There is no roadmap for the second widowhood. No greeting cards for the woman who has buried two husbands. Society assumes the first loss cracks you, but the second, if it happens, renders you nearly invisible. As if sorrow has a quota. As if the well can run dry.

But I see her.

I see the tired defiance in her spine. The pride she won’t put down even when no one’s asking her to carry it. I see the cost of her choices. And I see the vast terrain ahead of her, both exhilarating and cruel.

We talk about the future in fragments. Maybe a trip. Maybe a class. Maybe she’ll take up writing a diary, or start ballroom dancing again. She’s never been one for idle hands. She says she needs a project. I suggest herself.

The clock ticks. It always does. But time is not a noose, not yet. There are tocks still waiting to be lived. And she—God willing—has not spent her last summer laughing. There is joy still waiting in the margins.

I want her to write her own story now. Not the wife. Not the caretaker. Not the nursemaid to a man who never once returned the favor. I want her to become, at seventy-six, the boldest version of herself. Wear red. Say fuck. Tell the truth with both hands.

And maybe, in some roundabout way, this is a story about me after all. About how watching someone survive teaches you something about your own fragility. About the ways in which we tether ourselves to people who don’t deserve us. About the ways we finally, eventually, untie the knots.

And while I’m confessing, let me say this: another friend of mine died this week. A man I’d known for most of my life. That one gutted me. Still does. I’ll write about him soon, when the words stop trembling. For now, he is folded in the lining of this story, a secondary ache I am not yet brave enough to assign a simple blog title.

There’s a poem I keep coming back to. Eric Lomax. A man who knew the architecture of pain, who mapped his trauma like cartography. The words don’t change, but they shift. Each time I read them, they meet me in a different place. Some people call that mystery. I call it truth.

Read it if you can. Read it five times. Let it take root. The best words do not explain. They endure. They become part of you.

So where does this leave us? Me, clacking away at a keyboard while my wife in the next room probably rolls her eyes again. You, reader, perhaps wondering why you’re still here, what you’ve gleaned from this wandering elegy.
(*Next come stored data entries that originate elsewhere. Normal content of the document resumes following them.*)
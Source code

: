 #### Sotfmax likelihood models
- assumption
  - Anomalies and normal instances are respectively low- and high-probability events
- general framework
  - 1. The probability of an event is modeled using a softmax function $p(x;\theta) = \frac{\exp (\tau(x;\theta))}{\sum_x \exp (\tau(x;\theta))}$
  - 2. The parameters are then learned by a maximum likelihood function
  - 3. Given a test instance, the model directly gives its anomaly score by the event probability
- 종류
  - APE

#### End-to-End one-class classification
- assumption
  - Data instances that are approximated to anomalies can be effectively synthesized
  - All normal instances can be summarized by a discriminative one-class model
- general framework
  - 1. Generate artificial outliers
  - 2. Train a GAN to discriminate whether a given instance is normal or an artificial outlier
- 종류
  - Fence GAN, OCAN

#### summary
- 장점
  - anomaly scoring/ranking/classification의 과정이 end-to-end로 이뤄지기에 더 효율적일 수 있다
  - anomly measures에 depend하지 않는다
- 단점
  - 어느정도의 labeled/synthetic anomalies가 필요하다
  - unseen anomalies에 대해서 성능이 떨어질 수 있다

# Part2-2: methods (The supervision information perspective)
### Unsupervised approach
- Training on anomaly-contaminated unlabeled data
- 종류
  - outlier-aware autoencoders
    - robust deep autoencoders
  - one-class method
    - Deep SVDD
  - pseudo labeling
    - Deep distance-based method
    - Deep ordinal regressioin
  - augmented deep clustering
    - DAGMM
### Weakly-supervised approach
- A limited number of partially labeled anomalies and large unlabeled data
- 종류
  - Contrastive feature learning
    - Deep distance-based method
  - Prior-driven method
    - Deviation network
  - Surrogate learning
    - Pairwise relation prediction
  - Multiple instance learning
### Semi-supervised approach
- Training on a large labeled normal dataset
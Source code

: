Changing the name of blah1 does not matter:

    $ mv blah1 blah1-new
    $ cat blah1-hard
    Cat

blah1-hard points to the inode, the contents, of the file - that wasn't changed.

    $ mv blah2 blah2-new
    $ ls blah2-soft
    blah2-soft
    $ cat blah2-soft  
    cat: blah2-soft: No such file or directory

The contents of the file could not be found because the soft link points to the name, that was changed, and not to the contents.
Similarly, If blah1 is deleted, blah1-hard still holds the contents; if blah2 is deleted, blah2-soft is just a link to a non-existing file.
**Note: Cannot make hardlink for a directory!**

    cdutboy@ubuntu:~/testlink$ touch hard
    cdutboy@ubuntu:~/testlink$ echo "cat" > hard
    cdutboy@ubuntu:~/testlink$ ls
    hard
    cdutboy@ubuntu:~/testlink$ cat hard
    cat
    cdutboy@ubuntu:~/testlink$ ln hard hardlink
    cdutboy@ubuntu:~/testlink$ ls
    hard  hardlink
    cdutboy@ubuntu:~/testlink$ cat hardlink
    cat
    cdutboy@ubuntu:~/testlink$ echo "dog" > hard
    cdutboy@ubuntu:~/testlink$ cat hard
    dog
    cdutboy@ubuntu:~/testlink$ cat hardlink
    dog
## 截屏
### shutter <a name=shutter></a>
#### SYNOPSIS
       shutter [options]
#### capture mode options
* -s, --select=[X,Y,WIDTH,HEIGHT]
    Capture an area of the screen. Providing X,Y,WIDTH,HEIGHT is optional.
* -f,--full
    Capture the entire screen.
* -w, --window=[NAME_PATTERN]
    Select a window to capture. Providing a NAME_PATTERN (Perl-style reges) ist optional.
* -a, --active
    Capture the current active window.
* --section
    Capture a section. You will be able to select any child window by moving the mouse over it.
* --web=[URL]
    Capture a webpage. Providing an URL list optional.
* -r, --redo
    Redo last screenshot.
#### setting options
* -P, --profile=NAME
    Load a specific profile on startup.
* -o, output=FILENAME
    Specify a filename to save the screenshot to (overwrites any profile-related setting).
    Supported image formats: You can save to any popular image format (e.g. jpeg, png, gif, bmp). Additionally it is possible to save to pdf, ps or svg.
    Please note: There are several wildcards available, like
Here’s what I know: we’re all circling the same drain. The only difference is how loudly we sing while we spin.

So sing.

Live unreasonably. Be the old woman with purple hair and wild jewelry. Be the old man who learns salsa at eighty. Be the child again, if only for a while. Say yes to things that scare you. Say no to things that don’t.

The heart is a tight garment. But it stretches, if you wear it often enough. And time—dear God, time—both has a tick and a tock.

It tocks my friends. And tocks rhymes with rocks.

So let’s rock. Let’s wear out our days with joy and reckless kindness. Let’s tell the truth, even when it’s not asked for. Let’s be here, fully, until we’re not.

Let’s leave something beautiful behind. Not grand. Not perfect. But true.

Because that, in the end, is all we ever had to offer.

          

The Clock of Man

By Eric Lomax

At the beginning of time, the clock struck one.

Down dropped the dew, and the clock struck two.

From the dew grew a tree, and the clock struck three.

The tree made a door, and the clock struck four.

Man came alive, and the clock struck five.

Count not, waste not, the years on the clock

Behold, I stand at the door and knock.


		

Response

  1. Eileen Buckley Avatar

    Chris, I love reading your blog!! How fortunate we were to meet!! Thanks for your insights ! I need to share this. Love to Emily!!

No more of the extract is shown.